In the previous post I focused on Sergey Pavlovich Korolyov, the Chief Designer and brilliant engineer of the Soviet rocket program. In this post I want to talk about Wernher von Braun and his contribution to the American rocket and space program. My thinking is influenced by Cadbury’s book, SpaceRace, as well as my own work as a science educator and talks that I had over many years will a colleague and friend who was very close to the American space program.
As is well known, Werhner von Braun was the head of the German rocket program that produced the V-2 rocket which was used against England in WWII. von Braun was a Nazi and an officer in the German SS. He fled Nazi Germany at the end of the war with the help of American soldiers who were instructed to be on the look out for him. It was a harowing period of time because not only were the Americans looking for von Braun and his rocket scientists, but the Soviets were as well. von Braun and a number of his scientists were brought to the United States in 1945, and for years he and his team essentially spent a long time in the heat of Texas shooting off V-2 rockets that the Americans had recovered from von Braun’s rocket factory in Germany.

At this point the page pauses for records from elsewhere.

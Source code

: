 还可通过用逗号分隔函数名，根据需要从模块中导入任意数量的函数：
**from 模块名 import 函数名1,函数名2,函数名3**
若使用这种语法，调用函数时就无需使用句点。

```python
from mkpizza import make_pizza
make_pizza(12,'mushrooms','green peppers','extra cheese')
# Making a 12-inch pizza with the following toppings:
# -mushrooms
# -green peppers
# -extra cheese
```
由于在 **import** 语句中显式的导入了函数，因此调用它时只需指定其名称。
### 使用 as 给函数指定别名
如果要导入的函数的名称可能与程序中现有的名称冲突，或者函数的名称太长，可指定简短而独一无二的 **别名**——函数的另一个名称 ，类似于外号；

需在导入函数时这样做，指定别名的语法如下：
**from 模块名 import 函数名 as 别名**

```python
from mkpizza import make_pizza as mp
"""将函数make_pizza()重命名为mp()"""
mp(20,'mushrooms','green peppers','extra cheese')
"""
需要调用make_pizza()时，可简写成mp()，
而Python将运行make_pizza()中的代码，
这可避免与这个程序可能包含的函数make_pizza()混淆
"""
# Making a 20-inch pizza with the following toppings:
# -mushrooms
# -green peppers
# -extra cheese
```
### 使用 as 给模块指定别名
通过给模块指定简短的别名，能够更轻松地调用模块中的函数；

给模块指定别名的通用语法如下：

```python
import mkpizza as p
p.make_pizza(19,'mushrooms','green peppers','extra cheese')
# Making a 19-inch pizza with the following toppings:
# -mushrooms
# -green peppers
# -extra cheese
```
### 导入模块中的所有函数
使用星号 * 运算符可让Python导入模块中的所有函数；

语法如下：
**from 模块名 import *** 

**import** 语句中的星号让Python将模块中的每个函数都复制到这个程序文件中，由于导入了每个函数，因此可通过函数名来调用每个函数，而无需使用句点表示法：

In 1951 von Braun and his team of rocket scientists arrived in Hunstville, Alabama, from this Southern Appalachian town, were eventually to lead America into the space age and to the moon. But it was a difficult path along the way.
Before NASA was established by Dwight Eisenhower, the Army, Navy and Air Force each had their own rocket development teams, and subsequently designed different rockets, e.g. the Army (led by von Braun’s team), the Redstone rocket; the Air Force, the Atlas rocket; and the Navy, the Vanguard rocket. So, three competing rocket development teams, each trying to access government funding, and each wanting to be the team that would be selected to launch the first American satellite.
The Navy’s rocket was selected to launch a satellite in connection with the International Geophysical Year, an event that American officials hoped would enable them to beat the Soviets. This was a huge disappointement to von Braun and his team. He would have to wait. Unfortunately, the Soviets, under the direction of Korolyov launched Sputnik I in October 1957. The Soviets launched a second satellite in November. The Navy’s attempt to launch the third satellite ended in a televised disaster.
According to Cadbury, upper level American military officers did not want von Braun and his German engineers to be the team that would launch the first American satellite. Hence, the Navy was chosen, as von Braun was working for the Army.
In 1956, both the American and the Soviet engineers were very close to having the capability to launch a satellite. Even though each side has engineers and scientists who understood the engineering and scientific concepts, they were at the mercy of their respective governments and upper echelon beauocrats. It was a frustrating time to von Braun on the Amercian side and Korolyov on the Soviet side. Who would over come the beauracracy to achieve the greatest technological feat of the time and put a satellite into orbit?
von Braun and his team knew that they had the rocket that would accompish the goal. The problem was they were Germans. They would have wait. Their time came after the Navy’s Vanguard rocket blew up on the launch pad (Kaputnik), and now von Braun and his team could use their Jupiter C to put America in the SpaceRace. On January 31, 1958, von Braun (who had been ordered to Washington to deal with the press) and his team launched the U.S. into space with Explorer I.
Just as the Soviets were confused as to what was their purpose in launching satellites, dogs, and humans into space, the Americans joined the club. It appeared that each side (at the demand of its leaders) was trying to outdo the other side. If the Soviets put up a satellite, the Americans responded with its own. Von Braun and Korolyev were visionaries, yet they were pawns in a race that was propelled by the Cold War. And, each side was developing nuclear weapons, and reliable Intercontinental missiles were the mainstay of funding for rocket research.
After the Explorer sucess, von Braun and his team went on to continue designing the Saturn V, the collosal rocket that was used in the Apollo program to take Americans to the moon.